Teamwork in a Hybrid Environment
Product development teams have their own culture, just as any group has its own culture. For hybrid NPD processes, teams must actively collaborate to achieve a shared purpose. This starts with trust. In The Innovation ANSWER Book, we discuss the theory of intellectual trust and emotional trust. Taking the necessary, calculated risks for NPD success requires teams built on emotional trust. Let me give an illustration from the feline world.
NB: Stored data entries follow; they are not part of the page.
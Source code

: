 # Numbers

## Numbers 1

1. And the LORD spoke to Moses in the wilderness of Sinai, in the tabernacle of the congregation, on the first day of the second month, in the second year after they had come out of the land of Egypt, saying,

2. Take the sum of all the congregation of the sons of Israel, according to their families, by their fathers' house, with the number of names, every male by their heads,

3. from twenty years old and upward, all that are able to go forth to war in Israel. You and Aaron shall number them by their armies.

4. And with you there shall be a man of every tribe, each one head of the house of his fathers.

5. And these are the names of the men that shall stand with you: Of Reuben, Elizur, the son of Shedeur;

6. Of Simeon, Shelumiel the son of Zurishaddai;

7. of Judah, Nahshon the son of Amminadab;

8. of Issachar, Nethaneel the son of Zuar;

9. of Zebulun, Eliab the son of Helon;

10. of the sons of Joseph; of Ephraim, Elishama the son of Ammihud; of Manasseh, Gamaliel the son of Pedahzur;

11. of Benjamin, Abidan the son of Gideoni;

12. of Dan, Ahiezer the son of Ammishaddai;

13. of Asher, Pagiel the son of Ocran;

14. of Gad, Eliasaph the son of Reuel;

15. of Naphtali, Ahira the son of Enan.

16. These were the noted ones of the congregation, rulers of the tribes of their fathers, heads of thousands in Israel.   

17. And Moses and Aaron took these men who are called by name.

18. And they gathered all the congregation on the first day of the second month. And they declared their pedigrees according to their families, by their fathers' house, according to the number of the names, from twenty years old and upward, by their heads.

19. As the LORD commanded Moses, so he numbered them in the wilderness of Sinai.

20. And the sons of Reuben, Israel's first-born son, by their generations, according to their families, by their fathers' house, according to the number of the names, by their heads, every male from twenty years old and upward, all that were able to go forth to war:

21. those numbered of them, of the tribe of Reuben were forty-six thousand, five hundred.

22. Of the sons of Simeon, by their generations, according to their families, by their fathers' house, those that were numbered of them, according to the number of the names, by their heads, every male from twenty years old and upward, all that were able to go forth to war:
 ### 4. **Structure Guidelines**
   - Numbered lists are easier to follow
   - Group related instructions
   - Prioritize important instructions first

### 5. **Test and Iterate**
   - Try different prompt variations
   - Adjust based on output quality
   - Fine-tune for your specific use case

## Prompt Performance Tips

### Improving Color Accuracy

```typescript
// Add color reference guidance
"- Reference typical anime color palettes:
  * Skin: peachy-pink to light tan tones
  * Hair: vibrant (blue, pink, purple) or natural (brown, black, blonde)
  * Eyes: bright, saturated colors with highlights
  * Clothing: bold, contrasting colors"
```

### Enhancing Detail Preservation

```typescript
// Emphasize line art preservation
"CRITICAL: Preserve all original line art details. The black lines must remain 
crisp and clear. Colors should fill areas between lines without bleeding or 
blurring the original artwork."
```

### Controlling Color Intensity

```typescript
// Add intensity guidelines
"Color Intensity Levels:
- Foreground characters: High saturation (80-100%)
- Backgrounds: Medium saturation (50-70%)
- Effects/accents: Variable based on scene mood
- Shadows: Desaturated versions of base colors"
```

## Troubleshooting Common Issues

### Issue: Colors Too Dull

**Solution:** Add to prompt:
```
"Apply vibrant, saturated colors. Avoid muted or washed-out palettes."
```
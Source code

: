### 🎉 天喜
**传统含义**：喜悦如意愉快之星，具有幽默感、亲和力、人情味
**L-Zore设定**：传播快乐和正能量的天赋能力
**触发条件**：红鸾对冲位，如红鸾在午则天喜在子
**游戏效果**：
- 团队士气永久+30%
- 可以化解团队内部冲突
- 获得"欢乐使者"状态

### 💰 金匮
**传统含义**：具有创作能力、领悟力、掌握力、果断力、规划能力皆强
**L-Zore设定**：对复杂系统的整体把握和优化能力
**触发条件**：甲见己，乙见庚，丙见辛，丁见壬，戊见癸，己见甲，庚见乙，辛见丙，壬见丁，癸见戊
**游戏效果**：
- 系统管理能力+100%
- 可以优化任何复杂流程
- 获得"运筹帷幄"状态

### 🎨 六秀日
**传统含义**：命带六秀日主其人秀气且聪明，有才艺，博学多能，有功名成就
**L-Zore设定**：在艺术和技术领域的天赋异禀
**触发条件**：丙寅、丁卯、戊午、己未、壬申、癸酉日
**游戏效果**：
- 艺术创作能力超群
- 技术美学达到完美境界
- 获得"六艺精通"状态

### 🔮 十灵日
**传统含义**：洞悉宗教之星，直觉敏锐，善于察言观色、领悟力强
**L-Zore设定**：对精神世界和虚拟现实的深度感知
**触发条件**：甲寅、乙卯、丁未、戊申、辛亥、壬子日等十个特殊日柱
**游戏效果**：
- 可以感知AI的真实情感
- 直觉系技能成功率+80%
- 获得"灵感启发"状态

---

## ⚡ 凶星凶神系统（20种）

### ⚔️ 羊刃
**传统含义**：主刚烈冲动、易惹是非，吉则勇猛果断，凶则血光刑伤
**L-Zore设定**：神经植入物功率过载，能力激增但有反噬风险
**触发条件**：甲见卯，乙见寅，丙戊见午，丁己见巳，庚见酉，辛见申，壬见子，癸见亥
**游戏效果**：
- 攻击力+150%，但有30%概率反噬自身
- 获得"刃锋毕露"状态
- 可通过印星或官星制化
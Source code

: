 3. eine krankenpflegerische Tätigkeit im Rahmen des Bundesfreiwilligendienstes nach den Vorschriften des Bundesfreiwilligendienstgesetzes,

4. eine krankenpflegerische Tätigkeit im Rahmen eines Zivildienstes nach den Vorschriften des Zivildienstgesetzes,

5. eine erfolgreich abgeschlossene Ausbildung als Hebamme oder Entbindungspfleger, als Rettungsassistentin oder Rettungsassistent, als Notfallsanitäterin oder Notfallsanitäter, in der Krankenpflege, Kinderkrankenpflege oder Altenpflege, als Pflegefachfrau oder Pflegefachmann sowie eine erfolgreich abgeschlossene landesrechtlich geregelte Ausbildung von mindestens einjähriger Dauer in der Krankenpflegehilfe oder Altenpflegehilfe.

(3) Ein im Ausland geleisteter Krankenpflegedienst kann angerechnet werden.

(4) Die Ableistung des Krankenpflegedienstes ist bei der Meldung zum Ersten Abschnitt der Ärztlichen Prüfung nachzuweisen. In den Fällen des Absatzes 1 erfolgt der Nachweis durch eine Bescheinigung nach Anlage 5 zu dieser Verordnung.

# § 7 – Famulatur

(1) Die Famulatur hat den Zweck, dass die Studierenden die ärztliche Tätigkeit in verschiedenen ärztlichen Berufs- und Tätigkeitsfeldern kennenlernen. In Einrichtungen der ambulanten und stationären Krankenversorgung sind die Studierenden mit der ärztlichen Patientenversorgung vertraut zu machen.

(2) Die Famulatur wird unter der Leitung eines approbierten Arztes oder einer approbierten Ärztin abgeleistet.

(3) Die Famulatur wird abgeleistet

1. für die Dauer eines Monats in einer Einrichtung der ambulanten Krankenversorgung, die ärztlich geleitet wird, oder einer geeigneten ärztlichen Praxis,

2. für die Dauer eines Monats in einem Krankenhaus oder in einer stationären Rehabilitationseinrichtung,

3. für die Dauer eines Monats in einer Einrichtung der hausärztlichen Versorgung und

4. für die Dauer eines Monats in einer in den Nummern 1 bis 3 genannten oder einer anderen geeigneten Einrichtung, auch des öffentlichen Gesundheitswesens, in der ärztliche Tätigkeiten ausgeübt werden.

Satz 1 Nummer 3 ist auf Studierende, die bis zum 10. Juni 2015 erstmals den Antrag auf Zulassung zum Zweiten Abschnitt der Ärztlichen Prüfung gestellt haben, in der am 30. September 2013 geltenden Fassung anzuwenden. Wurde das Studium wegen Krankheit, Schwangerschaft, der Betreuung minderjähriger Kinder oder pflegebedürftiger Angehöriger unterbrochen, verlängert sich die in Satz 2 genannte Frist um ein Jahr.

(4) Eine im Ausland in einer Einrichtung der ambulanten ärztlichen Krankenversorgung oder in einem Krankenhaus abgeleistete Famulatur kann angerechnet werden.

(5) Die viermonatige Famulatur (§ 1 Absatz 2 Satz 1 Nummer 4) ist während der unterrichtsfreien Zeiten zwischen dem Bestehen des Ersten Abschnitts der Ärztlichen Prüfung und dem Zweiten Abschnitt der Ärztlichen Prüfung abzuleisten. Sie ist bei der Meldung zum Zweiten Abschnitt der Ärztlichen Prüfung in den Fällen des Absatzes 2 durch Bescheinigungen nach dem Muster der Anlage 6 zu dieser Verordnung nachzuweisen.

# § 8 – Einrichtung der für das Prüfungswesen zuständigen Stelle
Along with a number of our neighbors, we feed a handful of stray cats. We’ve named them based on their looks and coloring, so we have “Ginger” and “Gray”, for instance. Most of the strays give us only intellectual trust. They wander by each person’s door, checking to see if food has been set out. Yet, they are easily spooked if we walk too close to them or attempt to pet them. They intellectually trust us to deliver food but are unwilling to take further risks.
However, a couple of the strays have built adequate emotional trust with the humans. They meow at us and allow people to get close. One neighbor has invited one in to watch television with her, have a snack, and then be on his way. She has a cute collection of photos of the white cat. Another of the strays was sitting outside my door one day with a beat-up cat I’d never seen before. She trusted us to feed and help him back to good health.
Team Trust and Hybrid NPD
Do your NPD teams have a culture of trust? Are our teams willing to take risks or do they scatter like stray cats when the going gets tough?
Successful implementation of quicker and more effective hybrid NPD processes requires a high degree of emotional trust. Management must trust their teams (within well-defined boundaries) to execute the development work in the best way they know how. Team leaders must trust the process to balance risk of investment and speed. Individual contributors trust their own excellence and commitment to growing a culture of disciplined, yet flexible, product development tools.